Metrics reference

This page provides a detailed description of metrics from the metrics module.

General metrics

General instance information:

`tnt_cfg_current_time`	Instance system time in the Unix timestamp format
`tnt_info_uptime`	Time in seconds since the instance has started
`tnt_read_only`	Indicates if the instance is in read-only mode (`1` if true, `0` if false)

Memory general

The following metrics provide a picture of memory usage by the Tarantool process.
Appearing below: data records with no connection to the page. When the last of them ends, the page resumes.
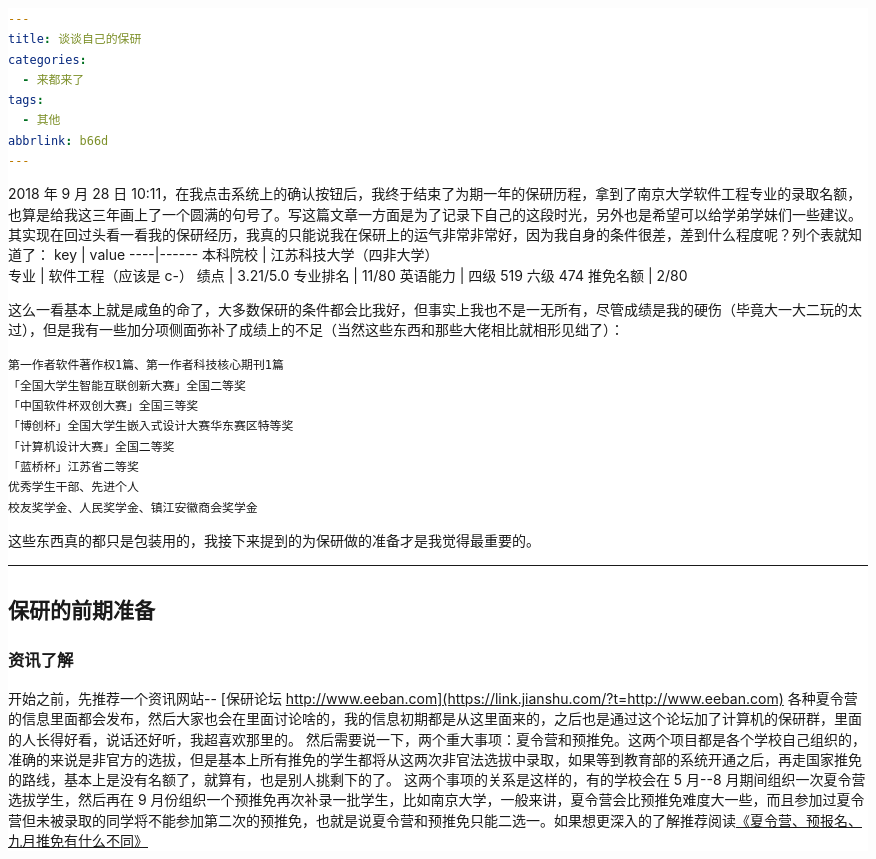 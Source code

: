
 ```yaml
---
title: 谈谈自己的保研
categories:
  - 来都来了
tags:
  - 其他
abbrlink: b66d
---
```


2018 年 9 月 28 日 10:11，在我点击系统上的确认按钮后，我终于结束了为期一年的保研历程，拿到了南京大学软件工程专业的录取名额，也算是给我这三年画上了一个圆满的句号了。写这篇文章一方面是为了记录下自己的这段时光，另外也是希望可以给学弟学妹们一些建议。
其实现在回过头看一看我的保研经历，我真的只能说我在保研上的运气非常非常好，因为我自身的条件很差，差到什么程度呢？列个表就知道了：
key | value
----|------
本科院校 | 江苏科技大学（四非大学）  
专业 | 软件工程（应该是 c-）
绩点 | 3.21/5.0
专业排名 | 11/80
英语能力 | 四级 519 六级 474
推免名额 | 2/80

这么一看基本上就是咸鱼的命了，大多数保研的条件都会比我好，但事实上我也不是一无所有，尽管成绩是我的硬伤（毕竟大一大二玩的太过），但是我有一些加分项侧面弥补了成绩上的不足（当然这些东西和那些大佬相比就相形见绌了）：

```
第一作者软件著作权1篇、第一作者科技核心期刊1篇
「全国大学生智能互联创新大赛」全国二等奖
「中国软件杯双创大赛」全国三等奖
「博创杯」全国大学生嵌入式设计大赛华东赛区特等奖
「计算机设计大赛」全国二等奖
「蓝桥杯」江苏省二等奖
优秀学生干部、先进个人
校友奖学金、人民奖学金、镇江安徽商会奖学金
```

这些东西真的都只是包装用的，我接下来提到的为保研做的准备才是我觉得最重要的。

---

## 保研的前期准备

### 资讯了解

开始之前，先推荐一个资讯网站--
[保研论坛 http://www.eeban.com](https://link.jianshu.com/?t=http://www.eeban.com)
各种夏令营的信息里面都会发布，然后大家也会在里面讨论啥的，我的信息初期都是从这里面来的，之后也是通过这个论坛加了计算机的保研群，里面的人长得好看，说话还好听，我超喜欢那里的。
然后需要说一下，两个重大事项：夏令营和预推免。这两个项目都是各个学校自己组织的，准确的来说是非官方的选拔，但是基本上所有推免的学生都将从这两次非官法选拔中录取，如果等到教育部的系统开通之后，再走国家推免的路线，基本上是没有名额了，就算有，也是别人挑剩下的了。
这两个事项的关系是这样的，有的学校会在 5 月--8 月期间组织一次夏令营选拔学生，然后再在 9 月份组织一个预推免再次补录一批学生，比如南京大学，一般来讲，夏令营会比预推免难度大一些，而且参加过夏令营但未被录取的同学将不能参加第二次的预推免，也就是说夏令营和预推免只能二选一。如果想更深入的了解推荐阅读[《夏令营、预报名、九月推免有什么不同》](https://zhuanlan.zhihu.com/p/38919161)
`tnt_info_memory_cache`	Number of bytes in the cache used to store tuples with the vinyl storage engine.
`tnt_info_memory_data`	Number of bytes used to store user data (tuples) with the memtx engine and with level 0 of the vinyl engine, without regard for memory fragmentation.
`tnt_info_memory_index`	Number of bytes used for indexing user data. Includes memtx and vinyl memory tree extents, the vinyl page index, and the vinyl bloom filters.
`tnt_info_memory_lua`	Number of bytes used for the Lua runtime. The Lua memory is limited to 2 GB per instance. Monitoring this metric can prevent memory overflow.
`tnt_info_memory_net`	Number of bytes used for network input/output buffers.
`tnt_info_memory_tx`	Number of bytes in use by active transactions. For the vinyl storage engine, this is the total size of all allocated objects (struct `txv`, struct `vy_tx`, struct `vy_read_interval`) and tuples pinned for those objects.

Memory allocation

Provides a memory usage report for the slab allocator. The slab allocator is the main allocator used to store tuples. The following metrics help monitor the total memory usage and memory fragmentation. To learn more about use cases, refer to the box.slab submodule documentation.

Available memory, bytes:

`tnt_slab_quota_size`	Amount of memory available to store tuples and indexes. Is equal to `memtx_memory`.
`tnt_slab_arena_size`	Total memory available to store both tuples and indexes. Includes allocated but currently free slabs.
`tnt_slab_items_size`	Total amount of memory available to store only tuples and not indexes. Includes allocated but currently free slabs.

Memory usage, bytes:

`tnt_slab_quota_used`	The amount of memory that is already reserved by the slab allocator.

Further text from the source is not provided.